• **EXERCISE PROMPT**: In the listing below, the answer starts at the line that has "## PRU-ICSS Industrial" and stops after the line that has "## PRU C Compiler"; please repeat that part exactly and nothing more.

• **DATASET CONTENT**:
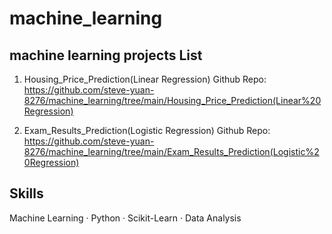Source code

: # machine_learning

## machine learning projects List

1. Housing_Price_Prediction(Linear Regression)
Github Repo: https://github.com/steve-yuan-8276/machine_learning/tree/main/Housing_Price_Prediction(Linear%20Regression)

2. Exam_Results_Prediction(Logistic Regression)
Github Repo: https://github.com/steve-yuan-8276/machine_learning/tree/main/Exam_Results_Prediction(Logistic%20Regression)

## Skills
Machine Learning · Python · Scikit-Learn · Data Analysis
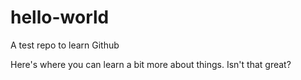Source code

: # hello-world
A test repo to learn Github

Here's where you can learn a bit more about things. Isn't that great?
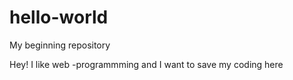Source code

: # hello-world
My beginning repository

Hey! I like web -programmming and I want to save my coding here
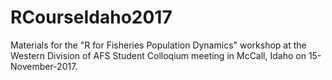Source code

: # RCourseIdaho2017
Materials for the "R for Fisheries Population Dynamics" workshop at the Western Division of AFS Student Colloqium meeting in McCall, Idaho on 15-November-2017.
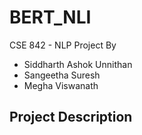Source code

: # BERT_NLI  
CSE 842 - NLP Project
By
- Siddharth Ashok Unnithan
- Sangeetha Suresh
- Megha Viswanath

## Project Description
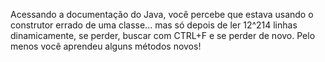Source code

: Acessando a documentação do Java, você percebe que estava usando o construtor errado de uma classe... mas só depois de 
ler 12^214 linhas dinamicamente, se perder, buscar com CTRL+F e se perder de novo. Pelo menos você aprendeu alguns
métodos novos!

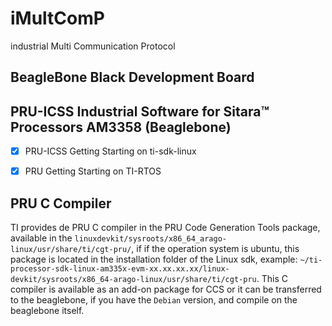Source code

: # iMultComP
industrial Multi Communication Protocol

## BeagleBone Black Development Board


## PRU-ICSS Industrial Software for Sitara™ Processors AM3358 (Beaglebone)

- [x] PRU-ICSS Getting Starting on ti-sdk-linux 

- [x] PRU Getting Starting on TI-RTOS 


## PRU C Compiler 

TI provides de PRU C compiler in the PRU Code Generation Tools package, available in the `linuxdevkit/sysroots/x86_64_arago-linux/usr/share/ti/cgt-pru/`, if if the operation system is ubuntu, this package is located in the installation folder of the Linux sdk, example: `~/ti-processor-sdk-linux-am335x-evm-xx.xx.xx.xx/linux-devkit/sysroots/x86_64-arago-linux/usr/share/ti/cgt-pru`. This C compiler is available as an add-on package for CCS or it can be transferred to the beaglebone, if you have the `Debian` version, and compile on the beaglebone itself.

• **WRITTEN ANSWER**:
## PRU-ICSS Industrial Software for Sitara™ Processors AM3358 (Beaglebone)

- [x] PRU-ICSS Getting Starting on ti-sdk-linux 

- [x] PRU Getting Starting on TI-RTOS 


## PRU C Compiler 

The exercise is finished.